Segment Open

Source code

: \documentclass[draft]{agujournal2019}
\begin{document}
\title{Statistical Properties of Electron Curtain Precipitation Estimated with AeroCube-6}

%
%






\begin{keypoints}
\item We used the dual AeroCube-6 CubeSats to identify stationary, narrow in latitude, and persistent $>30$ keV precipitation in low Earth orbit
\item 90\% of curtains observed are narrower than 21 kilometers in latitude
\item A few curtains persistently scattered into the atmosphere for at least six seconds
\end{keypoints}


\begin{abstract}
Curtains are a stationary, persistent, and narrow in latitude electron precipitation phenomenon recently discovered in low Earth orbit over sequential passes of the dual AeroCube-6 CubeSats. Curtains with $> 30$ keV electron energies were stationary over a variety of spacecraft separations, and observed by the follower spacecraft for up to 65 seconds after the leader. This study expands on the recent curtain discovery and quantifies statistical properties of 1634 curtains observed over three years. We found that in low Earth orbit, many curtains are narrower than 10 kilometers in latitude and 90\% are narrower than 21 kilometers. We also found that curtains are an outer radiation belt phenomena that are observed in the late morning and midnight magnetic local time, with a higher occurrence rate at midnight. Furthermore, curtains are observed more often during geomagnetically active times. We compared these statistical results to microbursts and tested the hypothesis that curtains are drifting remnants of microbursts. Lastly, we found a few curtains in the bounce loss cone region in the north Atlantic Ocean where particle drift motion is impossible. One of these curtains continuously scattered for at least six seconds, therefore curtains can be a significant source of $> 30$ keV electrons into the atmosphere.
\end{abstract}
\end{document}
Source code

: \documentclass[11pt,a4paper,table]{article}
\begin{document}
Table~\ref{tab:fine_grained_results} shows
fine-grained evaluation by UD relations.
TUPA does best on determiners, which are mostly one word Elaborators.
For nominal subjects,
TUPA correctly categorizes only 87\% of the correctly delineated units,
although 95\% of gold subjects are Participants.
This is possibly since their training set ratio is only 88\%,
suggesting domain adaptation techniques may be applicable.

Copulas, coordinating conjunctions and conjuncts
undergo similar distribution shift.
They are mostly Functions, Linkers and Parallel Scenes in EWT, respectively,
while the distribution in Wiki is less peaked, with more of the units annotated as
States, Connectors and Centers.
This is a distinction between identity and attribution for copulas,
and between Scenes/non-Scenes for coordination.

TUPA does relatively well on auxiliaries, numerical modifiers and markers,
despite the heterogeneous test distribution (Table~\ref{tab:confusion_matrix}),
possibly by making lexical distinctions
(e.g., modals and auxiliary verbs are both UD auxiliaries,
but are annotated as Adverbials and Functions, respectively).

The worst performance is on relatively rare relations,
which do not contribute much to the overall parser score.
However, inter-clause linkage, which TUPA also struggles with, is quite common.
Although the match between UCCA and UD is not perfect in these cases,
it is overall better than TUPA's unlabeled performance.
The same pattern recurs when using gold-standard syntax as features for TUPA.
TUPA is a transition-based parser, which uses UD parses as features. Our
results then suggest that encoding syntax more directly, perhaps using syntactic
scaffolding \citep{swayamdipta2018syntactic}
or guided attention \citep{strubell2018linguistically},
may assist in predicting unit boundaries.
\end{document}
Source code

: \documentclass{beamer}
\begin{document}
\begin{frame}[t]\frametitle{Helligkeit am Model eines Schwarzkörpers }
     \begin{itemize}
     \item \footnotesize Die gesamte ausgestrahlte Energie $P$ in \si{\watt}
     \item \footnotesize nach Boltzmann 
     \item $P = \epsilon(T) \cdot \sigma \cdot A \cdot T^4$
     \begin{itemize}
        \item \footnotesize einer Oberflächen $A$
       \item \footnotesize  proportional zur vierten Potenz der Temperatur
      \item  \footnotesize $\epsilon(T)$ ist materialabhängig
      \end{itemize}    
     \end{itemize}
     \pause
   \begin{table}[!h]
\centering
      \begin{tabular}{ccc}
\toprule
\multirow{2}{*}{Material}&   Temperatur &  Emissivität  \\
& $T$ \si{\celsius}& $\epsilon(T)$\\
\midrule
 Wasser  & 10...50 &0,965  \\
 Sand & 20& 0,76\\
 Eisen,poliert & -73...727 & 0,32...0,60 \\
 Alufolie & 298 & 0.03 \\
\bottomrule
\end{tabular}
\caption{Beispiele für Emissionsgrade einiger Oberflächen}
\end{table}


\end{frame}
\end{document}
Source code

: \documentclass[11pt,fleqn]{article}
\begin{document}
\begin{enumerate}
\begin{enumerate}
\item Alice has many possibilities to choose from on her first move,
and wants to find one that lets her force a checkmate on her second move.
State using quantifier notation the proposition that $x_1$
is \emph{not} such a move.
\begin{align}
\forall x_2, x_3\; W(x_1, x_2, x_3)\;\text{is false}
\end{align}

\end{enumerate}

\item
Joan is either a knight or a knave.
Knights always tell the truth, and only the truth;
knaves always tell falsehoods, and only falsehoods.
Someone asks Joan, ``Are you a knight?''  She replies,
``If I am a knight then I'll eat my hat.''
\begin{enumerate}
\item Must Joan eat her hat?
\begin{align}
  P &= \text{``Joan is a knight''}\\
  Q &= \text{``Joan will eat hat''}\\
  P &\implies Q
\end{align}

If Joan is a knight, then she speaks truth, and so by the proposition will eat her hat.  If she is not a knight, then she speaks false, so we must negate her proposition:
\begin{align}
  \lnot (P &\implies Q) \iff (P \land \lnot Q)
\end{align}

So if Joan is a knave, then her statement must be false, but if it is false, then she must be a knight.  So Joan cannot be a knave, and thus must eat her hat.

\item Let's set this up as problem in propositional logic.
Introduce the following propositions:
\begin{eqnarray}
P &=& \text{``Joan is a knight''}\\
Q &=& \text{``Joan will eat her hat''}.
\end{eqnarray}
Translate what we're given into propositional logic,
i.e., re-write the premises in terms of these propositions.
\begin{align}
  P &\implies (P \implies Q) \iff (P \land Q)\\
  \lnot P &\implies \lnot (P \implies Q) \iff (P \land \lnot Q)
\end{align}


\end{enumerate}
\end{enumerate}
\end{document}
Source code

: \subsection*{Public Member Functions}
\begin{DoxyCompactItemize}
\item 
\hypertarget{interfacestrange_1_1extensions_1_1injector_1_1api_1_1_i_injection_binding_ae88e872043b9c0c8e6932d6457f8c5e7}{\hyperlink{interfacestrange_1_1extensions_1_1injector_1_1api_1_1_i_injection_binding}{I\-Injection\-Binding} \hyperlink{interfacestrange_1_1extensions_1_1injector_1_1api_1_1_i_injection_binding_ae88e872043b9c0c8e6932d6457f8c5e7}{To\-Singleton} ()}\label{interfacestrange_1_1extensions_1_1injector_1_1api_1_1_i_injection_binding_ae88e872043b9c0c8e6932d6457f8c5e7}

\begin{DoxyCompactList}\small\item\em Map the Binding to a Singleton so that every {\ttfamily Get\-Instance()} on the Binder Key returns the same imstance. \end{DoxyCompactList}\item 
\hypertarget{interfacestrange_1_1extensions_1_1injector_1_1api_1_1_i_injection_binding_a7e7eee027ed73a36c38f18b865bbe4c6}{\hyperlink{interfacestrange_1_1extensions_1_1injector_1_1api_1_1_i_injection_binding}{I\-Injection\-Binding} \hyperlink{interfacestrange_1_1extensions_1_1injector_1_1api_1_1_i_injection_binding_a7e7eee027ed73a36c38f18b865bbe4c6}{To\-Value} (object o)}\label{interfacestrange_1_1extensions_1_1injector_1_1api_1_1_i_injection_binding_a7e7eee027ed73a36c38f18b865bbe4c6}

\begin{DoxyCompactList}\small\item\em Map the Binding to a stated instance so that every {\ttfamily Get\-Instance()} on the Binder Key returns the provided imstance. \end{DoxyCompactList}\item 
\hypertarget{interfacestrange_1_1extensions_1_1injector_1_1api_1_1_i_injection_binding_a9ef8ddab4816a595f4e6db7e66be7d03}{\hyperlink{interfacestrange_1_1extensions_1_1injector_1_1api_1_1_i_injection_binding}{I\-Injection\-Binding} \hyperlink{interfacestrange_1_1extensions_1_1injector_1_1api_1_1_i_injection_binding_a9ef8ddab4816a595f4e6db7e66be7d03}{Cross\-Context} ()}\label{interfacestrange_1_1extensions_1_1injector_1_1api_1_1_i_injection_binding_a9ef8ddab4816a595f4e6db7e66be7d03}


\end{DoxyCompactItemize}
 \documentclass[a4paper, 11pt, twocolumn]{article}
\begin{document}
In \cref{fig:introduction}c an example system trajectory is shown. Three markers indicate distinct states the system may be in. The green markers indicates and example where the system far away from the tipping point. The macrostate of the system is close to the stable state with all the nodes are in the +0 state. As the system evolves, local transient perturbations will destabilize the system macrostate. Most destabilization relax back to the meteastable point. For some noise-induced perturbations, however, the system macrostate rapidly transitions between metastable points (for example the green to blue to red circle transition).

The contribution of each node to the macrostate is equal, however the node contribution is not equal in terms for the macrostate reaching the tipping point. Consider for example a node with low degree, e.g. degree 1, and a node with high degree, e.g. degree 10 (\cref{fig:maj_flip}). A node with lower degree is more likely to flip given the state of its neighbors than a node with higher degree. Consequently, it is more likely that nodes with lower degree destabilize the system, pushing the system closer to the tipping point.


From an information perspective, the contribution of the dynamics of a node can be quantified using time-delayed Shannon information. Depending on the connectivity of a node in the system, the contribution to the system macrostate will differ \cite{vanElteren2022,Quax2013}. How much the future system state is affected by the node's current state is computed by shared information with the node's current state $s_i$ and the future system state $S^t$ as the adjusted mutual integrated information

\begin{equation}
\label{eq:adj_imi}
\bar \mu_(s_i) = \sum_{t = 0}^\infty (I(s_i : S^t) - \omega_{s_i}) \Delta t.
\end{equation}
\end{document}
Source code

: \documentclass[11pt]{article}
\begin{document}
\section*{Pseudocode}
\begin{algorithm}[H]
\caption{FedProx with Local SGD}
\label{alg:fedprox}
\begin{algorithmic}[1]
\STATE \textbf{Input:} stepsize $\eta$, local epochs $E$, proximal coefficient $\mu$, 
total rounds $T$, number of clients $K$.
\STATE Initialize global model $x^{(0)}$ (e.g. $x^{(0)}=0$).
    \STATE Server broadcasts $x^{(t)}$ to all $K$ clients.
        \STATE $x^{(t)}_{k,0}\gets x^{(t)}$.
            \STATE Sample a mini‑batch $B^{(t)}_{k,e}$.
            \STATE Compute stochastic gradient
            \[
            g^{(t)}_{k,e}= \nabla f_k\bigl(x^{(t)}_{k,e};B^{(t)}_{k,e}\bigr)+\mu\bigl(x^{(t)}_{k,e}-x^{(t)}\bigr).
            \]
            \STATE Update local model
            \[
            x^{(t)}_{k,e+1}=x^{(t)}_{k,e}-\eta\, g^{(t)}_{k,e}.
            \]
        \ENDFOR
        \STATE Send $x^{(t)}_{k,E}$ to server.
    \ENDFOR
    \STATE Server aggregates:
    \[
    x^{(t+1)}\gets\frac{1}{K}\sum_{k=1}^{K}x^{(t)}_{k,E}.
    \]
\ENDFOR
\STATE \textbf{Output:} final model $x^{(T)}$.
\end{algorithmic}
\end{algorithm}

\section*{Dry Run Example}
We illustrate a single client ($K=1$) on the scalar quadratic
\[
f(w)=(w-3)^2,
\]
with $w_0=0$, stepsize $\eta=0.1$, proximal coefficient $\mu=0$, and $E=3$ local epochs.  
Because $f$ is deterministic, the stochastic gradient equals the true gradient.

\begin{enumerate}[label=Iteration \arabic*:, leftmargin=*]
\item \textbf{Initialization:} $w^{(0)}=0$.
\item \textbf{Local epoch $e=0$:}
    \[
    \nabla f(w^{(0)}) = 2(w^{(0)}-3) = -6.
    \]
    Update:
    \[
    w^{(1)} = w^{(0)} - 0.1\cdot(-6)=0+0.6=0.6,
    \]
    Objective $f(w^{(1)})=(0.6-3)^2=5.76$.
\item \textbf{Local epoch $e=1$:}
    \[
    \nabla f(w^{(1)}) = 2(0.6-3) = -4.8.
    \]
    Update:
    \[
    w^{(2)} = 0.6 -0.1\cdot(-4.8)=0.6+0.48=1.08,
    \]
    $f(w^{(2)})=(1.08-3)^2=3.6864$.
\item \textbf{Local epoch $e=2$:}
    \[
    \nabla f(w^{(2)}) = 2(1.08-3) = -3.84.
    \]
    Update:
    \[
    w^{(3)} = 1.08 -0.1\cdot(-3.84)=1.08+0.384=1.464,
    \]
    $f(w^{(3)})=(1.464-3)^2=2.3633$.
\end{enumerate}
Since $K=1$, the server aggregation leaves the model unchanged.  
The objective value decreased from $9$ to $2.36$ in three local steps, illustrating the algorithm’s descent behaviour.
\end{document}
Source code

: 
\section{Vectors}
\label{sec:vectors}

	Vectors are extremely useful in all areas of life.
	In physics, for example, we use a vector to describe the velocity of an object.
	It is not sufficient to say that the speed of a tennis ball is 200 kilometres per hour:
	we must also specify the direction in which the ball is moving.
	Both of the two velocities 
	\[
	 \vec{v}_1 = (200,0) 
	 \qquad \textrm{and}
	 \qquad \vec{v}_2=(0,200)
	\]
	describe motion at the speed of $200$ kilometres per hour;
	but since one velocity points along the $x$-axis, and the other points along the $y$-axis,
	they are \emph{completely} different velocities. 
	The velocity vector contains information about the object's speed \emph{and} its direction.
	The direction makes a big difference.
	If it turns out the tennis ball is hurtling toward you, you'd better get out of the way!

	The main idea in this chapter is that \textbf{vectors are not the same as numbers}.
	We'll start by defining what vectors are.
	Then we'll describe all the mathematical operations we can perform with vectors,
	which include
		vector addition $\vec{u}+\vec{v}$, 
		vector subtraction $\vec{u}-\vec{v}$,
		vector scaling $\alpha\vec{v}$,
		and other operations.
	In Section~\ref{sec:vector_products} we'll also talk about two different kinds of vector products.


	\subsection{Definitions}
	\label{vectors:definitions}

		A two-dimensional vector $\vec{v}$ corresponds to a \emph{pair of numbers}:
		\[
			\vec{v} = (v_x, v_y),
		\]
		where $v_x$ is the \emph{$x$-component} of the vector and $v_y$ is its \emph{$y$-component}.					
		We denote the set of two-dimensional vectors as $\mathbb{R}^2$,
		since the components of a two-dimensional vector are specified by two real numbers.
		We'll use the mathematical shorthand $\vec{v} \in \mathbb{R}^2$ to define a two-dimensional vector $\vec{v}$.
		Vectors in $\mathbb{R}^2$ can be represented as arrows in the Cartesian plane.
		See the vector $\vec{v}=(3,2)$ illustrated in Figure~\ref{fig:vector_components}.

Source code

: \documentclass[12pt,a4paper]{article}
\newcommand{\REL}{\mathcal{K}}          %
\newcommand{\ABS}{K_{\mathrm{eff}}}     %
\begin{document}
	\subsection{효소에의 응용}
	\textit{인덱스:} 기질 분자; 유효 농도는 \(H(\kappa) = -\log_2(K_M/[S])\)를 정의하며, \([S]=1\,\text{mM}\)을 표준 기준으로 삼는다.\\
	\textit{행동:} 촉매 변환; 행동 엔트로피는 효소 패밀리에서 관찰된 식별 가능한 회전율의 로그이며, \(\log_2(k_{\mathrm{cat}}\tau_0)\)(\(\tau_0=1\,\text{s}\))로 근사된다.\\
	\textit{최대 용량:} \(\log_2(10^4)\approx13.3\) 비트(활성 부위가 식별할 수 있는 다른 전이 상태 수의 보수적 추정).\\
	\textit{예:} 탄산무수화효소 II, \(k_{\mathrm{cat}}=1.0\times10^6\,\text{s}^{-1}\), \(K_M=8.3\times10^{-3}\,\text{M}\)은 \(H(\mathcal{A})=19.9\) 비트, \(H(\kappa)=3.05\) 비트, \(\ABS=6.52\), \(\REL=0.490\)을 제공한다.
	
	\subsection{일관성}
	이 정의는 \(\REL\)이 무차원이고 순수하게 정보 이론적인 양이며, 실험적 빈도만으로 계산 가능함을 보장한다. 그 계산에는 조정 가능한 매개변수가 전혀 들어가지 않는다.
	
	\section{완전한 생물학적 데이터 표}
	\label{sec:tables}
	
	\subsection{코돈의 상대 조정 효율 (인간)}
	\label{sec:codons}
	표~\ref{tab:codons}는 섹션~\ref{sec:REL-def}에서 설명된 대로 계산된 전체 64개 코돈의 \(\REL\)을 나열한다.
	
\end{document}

Segment Closed

▸ Exercise
Of all the entries above, repeat only the lines from the line that has "Properties of Electron" to the line that has "suggesting domain adaptation", both lines included, exactly.

▸ Written response
\title{Statistical Properties of Electron Curtain Precipitation Estimated with AeroCube-6}

%
%






\begin{keypoints}
\item We used the dual AeroCube-6 CubeSats to identify stationary, narrow in latitude, and persistent $>30$ keV precipitation in low Earth orbit
\item 90\% of curtains observed are narrower than 21 kilometers in latitude
\item A few curtains persistently scattered into the atmosphere for at least six seconds
\end{keypoints}


\begin{abstract}
Curtains are a stationary, persistent, and narrow in latitude electron precipitation phenomenon recently discovered in low Earth orbit over sequential passes of the dual AeroCube-6 CubeSats. Curtains with $> 30$ keV electron energies were stationary over a variety of spacecraft separations, and observed by the follower spacecraft for up to 65 seconds after the leader. This study expands on the recent curtain discovery and quantifies statistical properties of 1634 curtains observed over three years. We found that in low Earth orbit, many curtains are narrower than 10 kilometers in latitude and 90\% are narrower than 21 kilometers. We also found that curtains are an outer radiation belt phenomena that are observed in the late morning and midnight magnetic local time, with a higher occurrence rate at midnight. Furthermore, curtains are observed more often during geomagnetically active times. We compared these statistical results to microbursts and tested the hypothesis that curtains are drifting remnants of microbursts. Lastly, we found a few curtains in the bounce loss cone region in the north Atlantic Ocean where particle drift motion is impossible. One of these curtains continuously scattered for at least six seconds, therefore curtains can be a significant source of $> 30$ keV electrons into the atmosphere.
\end{abstract}
\end{document}
Source code

: \documentclass[11pt,a4paper,table]{article}
\begin{document}
Table~\ref{tab:fine_grained_results} shows
fine-grained evaluation by UD relations.
TUPA does best on determiners, which are mostly one word Elaborators.
For nominal subjects,
TUPA correctly categorizes only 87\% of the correctly delineated units,
although 95\% of gold subjects are Participants.
This is possibly since their training set ratio is only 88\%,
suggesting domain adaptation techniques may be applicable.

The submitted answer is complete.